I try not to plug my writing... Probably for the better, anyways.


----------



## ACraZ (Oct 23, 2013)

Conker said:


> so many less views/responses than the other forms of art. It's depressing


Yeah that seems to be the theme of writing compared to the other arts. It takes a bit more thought and time, which can be too much for people who are just browsing. But that's why I made this, so writing can get a bit of recognition from the authors who, no matter what they write, cant get much. Link me a story or two and as long as its not too long (or adult) I will read it and tell you what I thought, and then maybe you read a story or two of mine. Then maybe we can all make a kind of writer's club, so we read and discuss others' works and others read and discuss ours 

As for you Aggybyte, I find what helps me when I'm not liking what I write and keep deleting/remaking characters is, before you even write a sentence, think about your character and let it sit for a while. A few days. If you aren't still excited and interested in the char then think of another. This can really help because it distances you from the idea and you start seeing the real worth of the character


----------



## Conker (Oct 23, 2013)

ACraZ said:


> Yeah that seems to be the theme of writing compared to the other arts. It takes a bit more thought and time, which can be too much for people who are just browsing. But that's why I made this, so writing can get a bit of recognition from the authors who, no matter what they write, cant get much.

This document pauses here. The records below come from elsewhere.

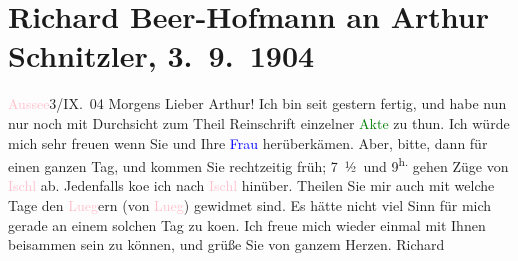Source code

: 

               \section[Richard Beer-Hofmann an Arthur Schnitzler, 3. 9. 1904]{ Richard Beer-Hofmann an Arthur Schnitzler, 3. 9. 1904}\nopagebreak{}\rehead{ }\normalsize\beginnumbering{} \toendnotes[C]{\smallbreak\pagebreak[2]} 
\toendnotes[C]{\smallbreak}\pstart
           \centering{}{\pb}\textcolor{pink}{Aussee}{}\ledrightnote{\textcolor{pink}{Bad Aussee}}{ }3/IX. 04{ }Morgens\pend
           \pstart
           Lieber Arthur! Ich bin seit gestern fertig, und habe nun nur noch
               mit Durchsicht zum Theil Reinschrift einzelner \textcolor{green}{Akte}{} zu thun. Ich würde mich sehr freuen wenn Sie und Ihre
                  \textcolor{blue}{Frau}{}\ledrightnote{\textcolor{blue}{Olga Schnitzler}} herüberkämen. Aber, bitte, dann für einen
               ganzen Tag, und kommen Sie rechtzeitig früh; 7 ½ und 9\textsuperscript{h.} gehen Züge von \textcolor{pink}{Ischl}{}\ledrightnote{\textcolor{pink}{Bad Ischl}} ab. Jedenfalls ko{\geminationm}e ich nach \textcolor{pink}{Ischl}{}\ledrightnote{\textcolor{pink}{Bad Ischl}}
               hinüber. Theilen Sie mir auch mit welche Tage den \textcolor{pink}{Lueg}{}\ledrightnote{\textcolor{pink}{Lueg am Wolfgangsee}}ern (von \textcolor{pink}{Lueg}{}\ledrightnote{\textcolor{pink}{Lueg am Wolfgangsee}}) gewidmet sind. Es hätte
               nicht viel Sinn für mich gerade an einem solchen Tag zu ko{\geminationm}en.\pend
           \pstart
           Ich freue mich wieder einmal mit Ihnen beisammen sein zu können, und grüße Sie von
               ganzem Herzen.\pend
           \pstart \spacefill\mbox{Richard}\pend{}\endnumbering{}  
      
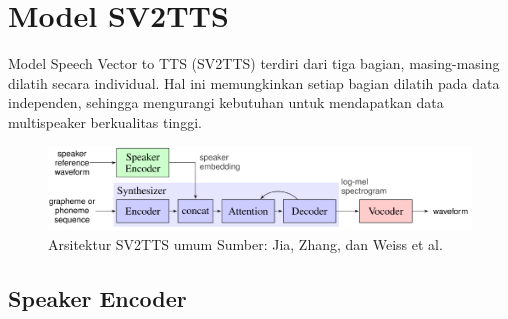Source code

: \section{Model SV2TTS}
Model Speech Vector to TTS (SV2TTS) terdiri dari tiga bagian, masing-masing dilatih secara individual.
Hal ini memungkinkan setiap bagian dilatih pada data independen, sehingga mengurangi kebutuhan untuk mendapatkan data multispeaker berkualitas tinggi.

\begin{figure}[H]
        \centerline{\includegraphics[scale=.35]{figures/arsitektur}}
        \caption{Arsitektur SV2TTS umum Sumber: Jia, Zhang, dan Weiss et al.}
		\label{arsitektur}
\end{figure}

\subsection{Speaker Encoder}

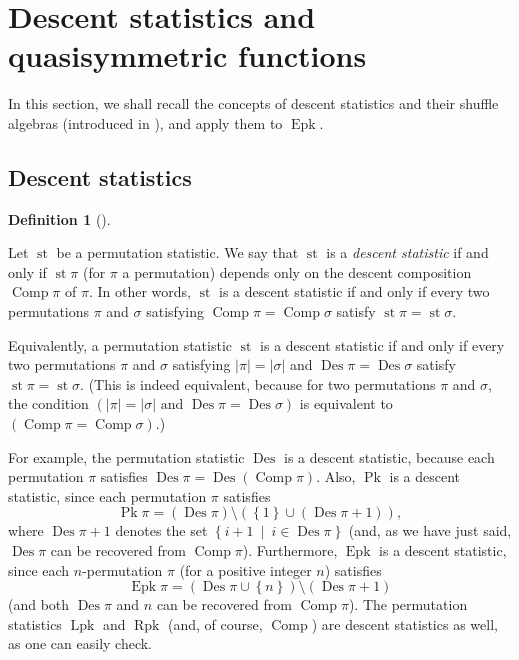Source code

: \documentclass[numbers=enddot,12pt,final,onecolumn,notitlepage]{scrartcl}%
\theoremstyle{definition}
\newtheorem{defi}[theo]{Definition}
\newenvironment{definition}[1][]
{\begin{defi}[#1]\begin{leftbar}}
{\end{leftbar}\end{defi}}
\begin{document}
\section{\label{sect.Descent}Descent statistics and quasisymmetric functions}

In this section, we shall recall the concepts of descent statistics and their
shuffle algebras (introduced in \cite{part1}), and apply them to
$\operatorname*{Epk}$.

\subsection{Descent statistics}

\begin{definition}
Let $\operatorname*{st}$ be a permutation statistic. We say that
$\operatorname*{st}$ is a \textit{descent statistic} if and only if
$\operatorname*{st}\pi$ (for $\pi$ a permutation) depends only on the descent
composition $\operatorname*{Comp}\pi$ of $\pi$. In other words,
$\operatorname*{st}$ is a descent statistic if and only if every two
permutations $\pi$ and $\sigma$ satisfying $\operatorname*{Comp}%
\pi=\operatorname*{Comp}\sigma$ satisfy $\operatorname*{st}\pi
=\operatorname*{st}\sigma$.
\end{definition}

Equivalently, a permutation statistic $\operatorname*{st}$ is a descent
statistic if and only if every two permutations $\pi$ and $\sigma$ satisfying
$\left\vert \pi\right\vert =\left\vert \sigma\right\vert $ and
$\operatorname*{Des}\pi=\operatorname*{Des}\sigma$ satisfy $\operatorname*{st}%
\pi=\operatorname*{st}\sigma$. (This is indeed equivalent, because for two
permutations $\pi$ and $\sigma$, the condition $\left(  \left\vert
\pi\right\vert =\left\vert \sigma\right\vert \text{ and }\operatorname*{Des}%
\pi=\operatorname*{Des}\sigma\right)  $ is equivalent to $\left(
\operatorname*{Comp}\pi=\operatorname*{Comp}\sigma\right)  $.)

For example, the permutation statistic $\operatorname*{Des}$ is a descent
statistic, because each permutation $\pi$ satisfies $\operatorname*{Des}%
\pi=\operatorname*{Des}\left(  \operatorname*{Comp}\pi\right)  $. Also,
$\operatorname*{Pk}$ is a descent statistic, since each permutation $\pi$
satisfies%
\[
\operatorname*{Pk}\pi=\left(  \operatorname*{Des}\pi\right)  \setminus\left(
\left\{  1\right\}  \cup\left(  \operatorname*{Des}\pi+1\right)  \right)  ,
\]
where $\operatorname*{Des}\pi+1$ denotes the set $\left\{  i+1\ \mid
\ i\in\operatorname*{Des}\pi\right\}  $ (and, as we have just said,
$\operatorname*{Des}\pi$ can be recovered from $\operatorname*{Comp}\pi$).
Furthermore, $\operatorname*{Epk}$ is a descent statistic, since each
$n$-permutation $\pi$ (for a positive integer $n$) satisfies%
\[
\operatorname*{Epk}\pi=\left(  \operatorname*{Des}\pi\cup\left\{  n\right\}
\right)  \setminus\left(  \operatorname*{Des}\pi+1\right)
\]
(and both $\operatorname*{Des}\pi$ and $n$ can be recovered from
$\operatorname*{Comp}\pi$). The permutation statistics $\operatorname*{Lpk}$
and $\operatorname*{Rpk}$ (and, of course, $\operatorname*{Comp}$) are descent
statistics as well, as one can easily check.
\end{document}
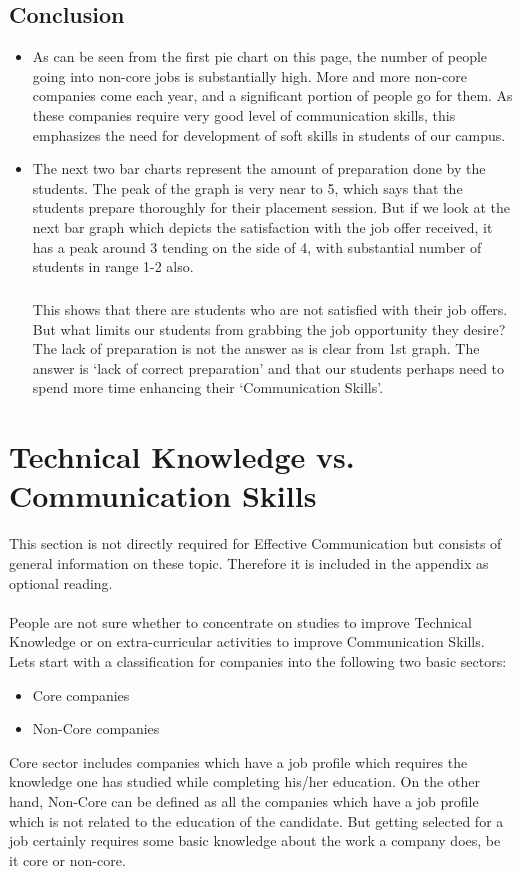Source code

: \documentclass[a4paper,12pt]{report}
\begin{document}
\section{Conclusion}
\begin{itemize}
 \item As can be seen from the first pie chart on this page, the number of people going into non-core jobs is 
substantially high. More and more non-core companies come each year, and a significant portion of people go for them.
As these companies require very good level of communication skills, this emphasizes the need for development of
soft skills in students of our campus.
 \item The next two bar charts represent the amount of preparation done by the students. The peak of the graph is very 
near to 5, which says that the students prepare thoroughly for their placement session. But if we look at the next
bar graph which depicts the satisfaction with the job offer received, it has a peak around 3 tending on the side of 4,
with substantial number of students in range 1-2 also.
\paragraph{}
This shows that there are students who are not satisfied with
their job offers. But what limits our students from grabbing the job opportunity they desire? The lack of preparation is 
not the answer as is clear from 1st graph. The answer is `lack of correct preparation' and that our students perhaps need to
spend more time enhancing their `Communication Skills'.
\end{itemize}

\appendix
\chapter{Technical Knowledge vs. Communication Skills}
This section is not directly required for Effective Communication but consists of general information on
these topic. Therefore it is included in the appendix as optional reading.
\subsubsection{}
People are not sure whether to concentrate on studies to improve Technical Knowledge or on extra-curricular activities
 to improve Communication Skills. Lets start with a classification for companies into the following two basic sectors:
\begin{itemize}
 \item Core companies
 \item Non-Core companies
\end{itemize}
Core sector includes companies which have a job profile which requires the knowledge one has studied 
while completing his/her education. 
On the other hand, Non-Core can be defined as all the companies which 
have a job profile which is not related to the education of the candidate. But getting selected for a job
certainly requires some basic knowledge about the work a company does, be it core or non-core.
\end{document}
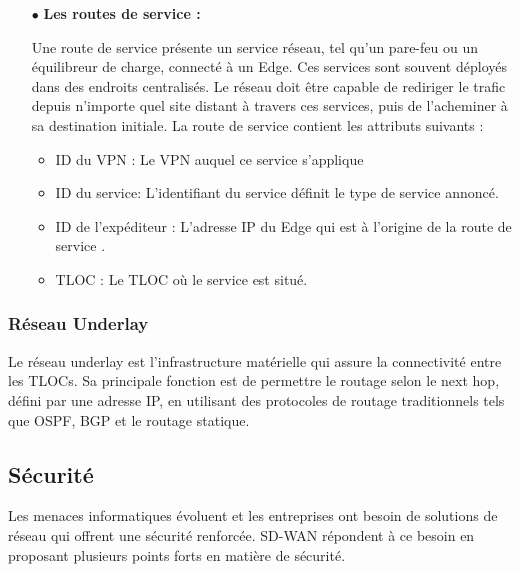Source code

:	\begin{itemize}
		\item[$\bullet$]\textbf{ Les routes de service : } 
		
		Une route de service présente un service réseau, tel qu'un pare-feu ou un équilibreur de charge, connecté à un Edge. Ces services sont souvent déployés dans des endroits centralisés. Le réseau doit être capable de rediriger le trafic depuis n'importe quel site distant à travers ces services, puis de l’acheminer à sa destination initiale.
		La route de service contient les attributs suivants :
		\begin{itemize}
			\item{ ID du VPN  : Le VPN auquel ce service s'applique} 
		\end{itemize}
		\begin{itemize}
			\item{  ID du service: L'identifiant du service définit le type de service annoncé.} 
		\end{itemize}
		\begin{itemize}
			\item{	ID de l'expéditeur : L'adresse IP du Edge qui est à l'origine de la route de service .} 
		\end{itemize}
		\begin{itemize}
			\item{		TLOC : Le TLOC où le service est situé. } 
		\end{itemize}
		
		
	\end{itemize}
	\subsubsection{Réseau Underlay }
	
	Le réseau underlay est l'infrastructure matérielle qui assure la connectivité entre les TLOCs. Sa principale fonction est de permettre le routage selon le next hop, défini par une adresse IP, en utilisant des protocoles de routage traditionnels tels que OSPF, BGP et le routage statique.
	
\subsection{Sécurité}

Les menaces informatiques évoluent et les entreprises ont besoin de solutions de réseau qui offrent une sécurité renforcée. SD-WAN répondent à ce besoin en proposant plusieurs points forts en matière de sécurité.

Link me a story or two and as long as its not too long (or adult) I will read it and tell you what I thought, and then maybe you read a story or two of mine. Then maybe we can all make a kind of writer's club, so we read and discuss others' works and others read and discuss ours


That's entirely the case. It takes a few seconds to look at a picture, a few minutes to listen to a song, but it can take fifteen to twenty minutes to read a short story. 

I love novels and writing and all of that, but when you're dealing with the internet's short attention span, it sometimes feels like the wrong art medium to be in 

I'm on my first piece of actual "furry" fiction though, and I don't even want to call it furry. Novel won't be done for a good few months at the pace I'm at though.


----------



## ACraZ (Oct 24, 2013)

Conker said:


> I'm on my first piece of actual "furry" fiction though, and I don't even want to call it furry. Novel won't be done for a good few months at the pace I'm at though.



Oh what's it about?


----------



## Conker (Oct 24, 2013)

ACraZ said:


> Oh what's it about?


Fantasy novel. The main character is a cat with nine lives, and he's on his last one. Every time he dies he gets shipped off to hell where he has to fight his way out. He's been searching the world since the start of his second life when all of this was confirmed, and now he's going to the kinda last place he has to look. He's paired with a goofy gerbil who wants to be a knight and kinda sucks at it. Needed someone a bit more lighthearted to go along. Meanwhile, in the place he wants to go, some serious shit is going on with a crazy person about to learn magic so she can kill everyone she hates, which is pretty much everyone.

It's meandering a bit too much as of yet, but oh well. That's what editing is for.


----------



## ACraZ (Oct 25, 2013)

Conker said:


> Fantasy novel. The main character is a cat with nine lives, and he's on his last one. Every time he dies he gets shipped off to hell where he has to fight his way out. He's been searching the world since the start of his second life when all of this was confirmed, and now he's going to the kinda last place he has to look. He's paired with a goofy gerbil who wants to be a knight and kinda sucks at it. Needed someone a bit more lighthearted to go along. Meanwhile, in the place he wants to go, some serious shit is going on with a crazy person about to learn magic so she can kill everyone she hates, which is pretty much everyone.
> 
> It's meandering a bit too much as of yet, but oh well. That's what editing is for.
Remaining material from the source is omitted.